David Llewellyn-Smith is Chief Strategist at the MB Fund and MB Super. David is the founding publisher and editor of MacroBusiness and was the founding publisher and global economy editor of The Diplomat, the Asia Pacific’s leading geo-politics and economics portal.

He is also a former gold trader and economic commentator at The Sydney Morning Herald, The Age, the ABC and Business Spectator. He is the co-author of The Great Crash of 2008 with Ross Garnaut and was the editor of the second Garnaut Climate Change Review.


  1. “The one thing missing form the article is an assessment of the costs of producing terrestrial gas. It is not cheap enough to bring down the price.”

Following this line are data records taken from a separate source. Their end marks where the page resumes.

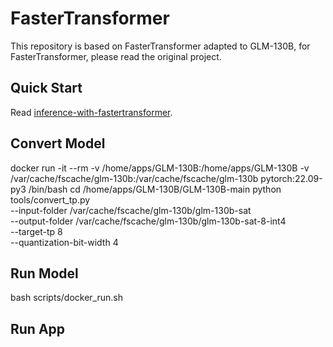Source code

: # FasterTransformer

This repository is based on FasterTransformer adapted to GLM-130B, for FasterTransformer, please read the original project.

## Quick Start

Read [inference-with-fastertransformer](https://github.com/THUDM/GLM-130B/blob/main/docs/inference-with-fastertransformer.md).

## Convert Model
docker run -it --rm -v /home/apps/GLM-130B:/home/apps/GLM-130B -v /var/cache/fscache/glm-130b:/var/cache/fscache/glm-130b pytorch:22.09-py3 /bin/bash
cd /home/apps/GLM-130B/GLM-130B-main
python tools/convert_tp.py \
    --input-folder /var/cache/fscache/glm-130b/glm-130b-sat \
    --output-folder /var/cache/fscache/glm-130b/glm-130b-sat-8-int4 \
    --target-tp 8 \
    --quantization-bit-width 4

## Run Model
bash scripts/docker_run.sh

## Run App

    Not too many gas producers in the US are making money at the moment. But is stopping them producing natural gas? And is this stopping cheap natural gas from being a critical input to the US manufacturing resurgence?

    • Spot on. Also, Morgan Stanley’s analysis doesn’t reflect the reality of the gas market in NSW and Queensland. Somehow these producers (especially in Queensland) are producing gas and aren’t going bankrupt, you can’t just take Morgan Stanley’s estimates as gospel for the entire continent.

      Additionally, the breakeven price isn’t the be all and end all for gas prices. Much like the electricity market, gas retailers have an interest in taking possession of upstream gas supplies as a hedge against increasing prices, even if the breakeven price might seem high on first glance.

      • Fair enough. Elsewhere I’ve written about the the break even costs of the Gladstone plants all being the the vicinity of $12.

        Given the the gasification process is about $5, that’s still QLD CSG pumped out $7. Similar price range.

        And no, not all gas is the same. But all of the plants are in this range so the average price must be.

  2. The US producers are making money from the associated liquids, which is leading to a gas glut as they drill baby drill. In Oz, we mostly have dry gas in the big unconventional projects mooted so far, so they need to stand on their own on the gas price.
    Note also, the Morgan Stanley costs projections are for shale gas, CSG is substantially cheaper, c. $4Gj depending on the project. This is the real reason the pressure is on NSW/VIC to reverse the CSG rules as CSG is next cab off the rank on the cost curve. There is plenty of unconventional gas at higher cost of production, but the low cost QLD CSG is committed to LNG, and the NSW & VIC CSG is effectively off-limits.
    Orica and Alcoa have both recently invested in gas explorers as a hedge against looming price rises, I expect in the absence of reservation policies, others will follow.

    • Granted, yes, on the MS stuff. I should have made that more clear. But the high break even costs of the Gladstone plants still suggest CSG is in a similar price range…

  3. ???

    “I should have been more clear”?

    Could have said, this is a consideration for the MS costs while looking at a shale project in the Cooper.

    Which offers a very different project because

    a) labor costs are different in the desert

    b) the pumping tariffs to get the gas to market from the cooper would be substantially higher

    c) if you don’t explore introduce the next wave of supply how will you ever reduce costs, let alone keep a lid on them

    d) the tight gas sands that are being targeted in the Gippsland basin are a very different type of field to that in the Cooper.

    In Victoria, I would absolutely agree that there is nothing more important than the issue that they have highlighted as being the essential ingredient to any industry. The farmers and communities trust needs to be won and the incentives and risks made equally clear to them. Opaque is not a colour they should be seeking to paint the industry in to the community.